Records for this task START

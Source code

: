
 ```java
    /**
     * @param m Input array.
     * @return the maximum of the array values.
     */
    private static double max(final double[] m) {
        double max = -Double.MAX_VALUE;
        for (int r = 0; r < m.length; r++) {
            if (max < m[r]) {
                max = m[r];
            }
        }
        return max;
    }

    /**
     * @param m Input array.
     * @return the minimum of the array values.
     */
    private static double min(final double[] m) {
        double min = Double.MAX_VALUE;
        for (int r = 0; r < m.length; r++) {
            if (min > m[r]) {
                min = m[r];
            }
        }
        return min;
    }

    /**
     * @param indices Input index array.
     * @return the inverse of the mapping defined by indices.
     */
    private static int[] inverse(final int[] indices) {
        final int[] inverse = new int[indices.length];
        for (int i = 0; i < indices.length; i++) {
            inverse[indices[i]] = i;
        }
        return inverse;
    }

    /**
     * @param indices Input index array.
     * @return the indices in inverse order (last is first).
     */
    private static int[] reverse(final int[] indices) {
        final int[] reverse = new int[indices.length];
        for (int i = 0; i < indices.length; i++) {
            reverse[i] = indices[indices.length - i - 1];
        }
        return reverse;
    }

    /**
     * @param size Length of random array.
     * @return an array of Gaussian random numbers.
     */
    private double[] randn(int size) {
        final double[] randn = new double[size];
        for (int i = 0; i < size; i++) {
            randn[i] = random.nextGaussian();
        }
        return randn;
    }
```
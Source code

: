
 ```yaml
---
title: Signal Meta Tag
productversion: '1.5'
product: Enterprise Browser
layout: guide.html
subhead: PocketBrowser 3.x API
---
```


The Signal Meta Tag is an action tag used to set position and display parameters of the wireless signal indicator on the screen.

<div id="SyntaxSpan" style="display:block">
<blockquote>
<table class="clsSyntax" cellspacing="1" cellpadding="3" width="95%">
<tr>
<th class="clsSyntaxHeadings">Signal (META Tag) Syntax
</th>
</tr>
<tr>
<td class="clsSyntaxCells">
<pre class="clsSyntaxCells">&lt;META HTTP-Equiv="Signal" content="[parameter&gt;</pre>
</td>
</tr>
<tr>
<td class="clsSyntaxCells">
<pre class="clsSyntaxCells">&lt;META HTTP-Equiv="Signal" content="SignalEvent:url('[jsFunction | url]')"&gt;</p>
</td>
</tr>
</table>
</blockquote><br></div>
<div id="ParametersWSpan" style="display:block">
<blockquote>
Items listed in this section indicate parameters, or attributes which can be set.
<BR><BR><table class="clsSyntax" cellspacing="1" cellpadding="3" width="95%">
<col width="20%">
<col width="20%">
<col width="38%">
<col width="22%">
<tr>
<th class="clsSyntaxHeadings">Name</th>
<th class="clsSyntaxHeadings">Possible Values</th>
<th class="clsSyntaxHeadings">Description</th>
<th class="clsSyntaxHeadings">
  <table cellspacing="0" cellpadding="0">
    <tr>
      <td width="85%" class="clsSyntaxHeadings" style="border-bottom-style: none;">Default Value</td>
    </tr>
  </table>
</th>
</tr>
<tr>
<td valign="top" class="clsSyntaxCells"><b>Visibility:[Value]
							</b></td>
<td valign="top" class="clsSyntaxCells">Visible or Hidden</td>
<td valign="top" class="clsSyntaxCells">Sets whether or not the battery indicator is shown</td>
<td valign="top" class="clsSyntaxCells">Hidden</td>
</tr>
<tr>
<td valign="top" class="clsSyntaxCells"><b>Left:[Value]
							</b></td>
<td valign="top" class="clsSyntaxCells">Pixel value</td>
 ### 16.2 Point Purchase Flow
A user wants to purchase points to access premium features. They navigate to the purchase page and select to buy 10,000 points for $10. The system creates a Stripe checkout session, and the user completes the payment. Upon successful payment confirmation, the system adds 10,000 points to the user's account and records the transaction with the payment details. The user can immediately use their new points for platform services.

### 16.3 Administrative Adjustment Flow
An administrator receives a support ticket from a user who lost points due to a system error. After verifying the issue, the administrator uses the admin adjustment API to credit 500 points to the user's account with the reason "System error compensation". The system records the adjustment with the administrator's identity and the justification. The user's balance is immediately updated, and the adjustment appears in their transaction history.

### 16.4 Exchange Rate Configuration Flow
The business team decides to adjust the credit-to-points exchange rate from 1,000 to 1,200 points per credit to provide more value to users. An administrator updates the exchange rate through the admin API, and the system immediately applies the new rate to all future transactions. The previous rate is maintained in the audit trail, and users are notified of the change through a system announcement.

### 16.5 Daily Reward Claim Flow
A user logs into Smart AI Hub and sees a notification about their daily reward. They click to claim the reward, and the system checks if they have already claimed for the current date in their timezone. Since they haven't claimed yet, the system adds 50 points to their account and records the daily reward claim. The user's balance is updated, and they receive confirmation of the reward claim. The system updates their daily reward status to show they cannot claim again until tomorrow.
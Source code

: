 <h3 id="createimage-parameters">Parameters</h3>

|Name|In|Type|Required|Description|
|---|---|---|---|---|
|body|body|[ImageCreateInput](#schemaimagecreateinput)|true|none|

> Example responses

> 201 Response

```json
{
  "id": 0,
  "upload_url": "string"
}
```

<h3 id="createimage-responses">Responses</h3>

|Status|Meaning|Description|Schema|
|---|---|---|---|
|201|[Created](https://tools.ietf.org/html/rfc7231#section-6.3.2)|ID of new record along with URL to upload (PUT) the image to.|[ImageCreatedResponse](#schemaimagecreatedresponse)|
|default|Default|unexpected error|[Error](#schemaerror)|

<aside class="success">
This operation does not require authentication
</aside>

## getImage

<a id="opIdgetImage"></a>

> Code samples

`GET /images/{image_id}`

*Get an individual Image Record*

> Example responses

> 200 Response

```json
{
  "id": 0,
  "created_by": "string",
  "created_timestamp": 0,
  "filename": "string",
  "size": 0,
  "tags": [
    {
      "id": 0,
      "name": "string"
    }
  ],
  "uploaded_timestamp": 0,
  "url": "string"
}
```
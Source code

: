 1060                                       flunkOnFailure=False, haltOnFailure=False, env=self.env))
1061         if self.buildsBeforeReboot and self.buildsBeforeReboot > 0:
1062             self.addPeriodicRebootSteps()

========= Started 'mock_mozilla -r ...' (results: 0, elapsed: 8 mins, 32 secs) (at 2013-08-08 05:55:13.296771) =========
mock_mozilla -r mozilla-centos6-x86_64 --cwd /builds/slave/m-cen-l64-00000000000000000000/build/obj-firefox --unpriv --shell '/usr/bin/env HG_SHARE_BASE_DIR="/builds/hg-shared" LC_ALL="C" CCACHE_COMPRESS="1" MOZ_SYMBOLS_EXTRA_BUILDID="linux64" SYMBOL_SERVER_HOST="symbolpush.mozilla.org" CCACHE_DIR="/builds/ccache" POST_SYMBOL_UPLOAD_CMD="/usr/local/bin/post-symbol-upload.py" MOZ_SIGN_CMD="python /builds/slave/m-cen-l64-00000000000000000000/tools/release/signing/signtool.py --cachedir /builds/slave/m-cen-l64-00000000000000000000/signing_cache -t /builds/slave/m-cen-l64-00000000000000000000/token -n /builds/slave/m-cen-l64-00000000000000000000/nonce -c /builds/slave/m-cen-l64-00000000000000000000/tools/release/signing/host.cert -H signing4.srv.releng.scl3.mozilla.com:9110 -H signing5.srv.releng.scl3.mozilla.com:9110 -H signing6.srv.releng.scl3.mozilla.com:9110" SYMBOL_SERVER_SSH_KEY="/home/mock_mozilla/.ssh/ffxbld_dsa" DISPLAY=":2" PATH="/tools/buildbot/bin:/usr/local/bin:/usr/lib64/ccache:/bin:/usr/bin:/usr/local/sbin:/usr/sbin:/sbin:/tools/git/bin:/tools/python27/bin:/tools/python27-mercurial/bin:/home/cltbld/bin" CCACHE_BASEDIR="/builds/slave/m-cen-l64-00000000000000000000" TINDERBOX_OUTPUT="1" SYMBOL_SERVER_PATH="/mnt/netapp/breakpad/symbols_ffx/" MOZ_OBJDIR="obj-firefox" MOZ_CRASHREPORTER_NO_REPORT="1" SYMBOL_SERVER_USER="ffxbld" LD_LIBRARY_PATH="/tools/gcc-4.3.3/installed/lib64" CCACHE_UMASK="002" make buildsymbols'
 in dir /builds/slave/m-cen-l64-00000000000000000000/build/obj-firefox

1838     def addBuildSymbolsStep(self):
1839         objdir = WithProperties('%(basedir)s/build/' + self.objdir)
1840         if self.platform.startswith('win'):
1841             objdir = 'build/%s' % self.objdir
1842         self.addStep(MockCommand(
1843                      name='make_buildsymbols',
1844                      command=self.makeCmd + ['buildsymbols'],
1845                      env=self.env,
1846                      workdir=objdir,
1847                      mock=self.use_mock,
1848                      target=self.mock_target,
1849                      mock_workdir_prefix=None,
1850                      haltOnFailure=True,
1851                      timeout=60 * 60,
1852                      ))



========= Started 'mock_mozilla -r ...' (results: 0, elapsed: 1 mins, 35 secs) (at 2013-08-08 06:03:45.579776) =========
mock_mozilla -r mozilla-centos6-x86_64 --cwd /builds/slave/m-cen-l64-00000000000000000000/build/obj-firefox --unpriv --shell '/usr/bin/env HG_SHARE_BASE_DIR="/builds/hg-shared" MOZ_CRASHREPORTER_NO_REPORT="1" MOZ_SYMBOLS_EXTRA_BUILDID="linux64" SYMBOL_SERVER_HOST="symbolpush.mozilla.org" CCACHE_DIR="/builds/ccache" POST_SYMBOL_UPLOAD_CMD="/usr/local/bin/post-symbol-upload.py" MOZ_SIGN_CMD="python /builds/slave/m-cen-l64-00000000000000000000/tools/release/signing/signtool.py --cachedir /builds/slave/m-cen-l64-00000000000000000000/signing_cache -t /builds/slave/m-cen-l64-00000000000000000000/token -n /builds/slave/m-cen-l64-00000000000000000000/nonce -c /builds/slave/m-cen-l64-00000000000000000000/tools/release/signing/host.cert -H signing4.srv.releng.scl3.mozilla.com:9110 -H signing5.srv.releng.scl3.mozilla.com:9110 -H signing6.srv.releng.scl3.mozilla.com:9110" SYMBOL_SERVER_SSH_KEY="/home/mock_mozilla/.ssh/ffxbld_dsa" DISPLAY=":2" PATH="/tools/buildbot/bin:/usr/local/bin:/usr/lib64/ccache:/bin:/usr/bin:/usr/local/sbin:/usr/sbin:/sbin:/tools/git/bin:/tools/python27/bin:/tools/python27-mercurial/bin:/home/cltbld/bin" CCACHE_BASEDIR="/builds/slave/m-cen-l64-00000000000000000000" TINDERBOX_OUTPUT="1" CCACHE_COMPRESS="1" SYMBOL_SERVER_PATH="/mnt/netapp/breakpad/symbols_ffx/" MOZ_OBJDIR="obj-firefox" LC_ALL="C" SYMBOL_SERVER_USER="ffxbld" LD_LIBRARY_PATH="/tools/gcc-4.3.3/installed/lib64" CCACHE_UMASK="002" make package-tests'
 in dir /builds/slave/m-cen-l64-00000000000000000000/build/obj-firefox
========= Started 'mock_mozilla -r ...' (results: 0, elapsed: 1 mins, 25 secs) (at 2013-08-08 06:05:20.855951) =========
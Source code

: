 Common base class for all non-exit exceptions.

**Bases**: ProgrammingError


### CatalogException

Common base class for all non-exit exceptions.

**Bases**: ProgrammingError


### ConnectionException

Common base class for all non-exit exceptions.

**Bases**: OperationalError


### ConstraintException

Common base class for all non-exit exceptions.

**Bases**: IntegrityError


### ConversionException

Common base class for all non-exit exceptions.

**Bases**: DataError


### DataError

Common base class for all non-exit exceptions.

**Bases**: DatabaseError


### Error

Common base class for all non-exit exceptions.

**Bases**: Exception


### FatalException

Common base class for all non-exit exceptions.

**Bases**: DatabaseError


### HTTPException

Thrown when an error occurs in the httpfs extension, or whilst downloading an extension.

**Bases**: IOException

Records for this task END

_Required work_
Identify each line in the records above that contains the word "Bases", and copy it out in full.

_Result_
**Bases**: ProgrammingError
**Bases**: ProgrammingError
**Bases**: OperationalError
**Bases**: IntegrityError
**Bases**: DataError
**Bases**: DatabaseError
**Bases**: Exception
**Bases**: DatabaseError
**Bases**: IOException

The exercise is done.